Coollustre, vue de l'exposition,
collection Lambert
© Pascal Martinez
AVIGNON. Comme les deux volets qui l’ont précédée au Magasin de Grenoble et au musée de Leipzig, l’intitulé de la présente exposition, « Coollustre », est inspiré d’une crème anti-rides : affirmation ludique d’un déridage en beauté des pratiques d’exposition. Éric Troncy, co-directeur du Consortium de Dijon, a rassemblé des œuvres provenant de collections publiques et privées pour proposer en seize salles autant de saynètes qui embrassent les thèmes dominants du monde contemporain : religion, séduction, guerre, mort, espace, fête… C’est ainsi que, dans la troisième salle, un moine noir, sculpture de Katharina Fritsch, a la tête dans les étoiles d’une photographie grand format de Thomas Ruff et tourne le dos à une peinture murale de Sylvie Fleury sur laquelle est reproduite la marque Égoïste. Ces trois œuvres entretiennent une double discussion : formelle - elles jouent toutes avec la couleur noire - mais aussi narrative puisqu’il s’agit, à partir de pratiques artistiques singulières, de tenir un discours sur le monde contemporain, ici sur les turpitudes du fanatisme religieux.

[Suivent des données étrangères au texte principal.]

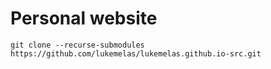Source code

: # Personal website
```
git clone --recurse-submodules https://github.com/lukemelas/lukemelas.github.io-src.git
```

On peut retrouver un point de vue tout aussi percutant sur certaines formes d’art, comme les peintures murales de Sol LeWitt, qu’Eric Troncy a attaquées dans plusieurs textes critiques. Dans une des salles, la juxtaposition d’une série de toiles sur le thème de la mort par Bernard Buffet avec un « wall drawing » entend montrer combien cette dernière forme est une dégénerescence artistique. « Coollustre » s’achève par une confrontation entre un néon de Claude Lévêque constitué de la phrase «Nous sommes heureux» et un caisson Gucci pour chien : une critique acerbe du « sponsoring » et de ses vicissitudes. Si pour le commissaire « les œuvres tiennent rarement des commentaires sur le monde, alors que les expositions peuvent en donner », il reste à savoir si on ne dénature pas ces œuvres en les extrayant de leur contexte. Une question que « Coollustre » a le mérite de poser avec brio.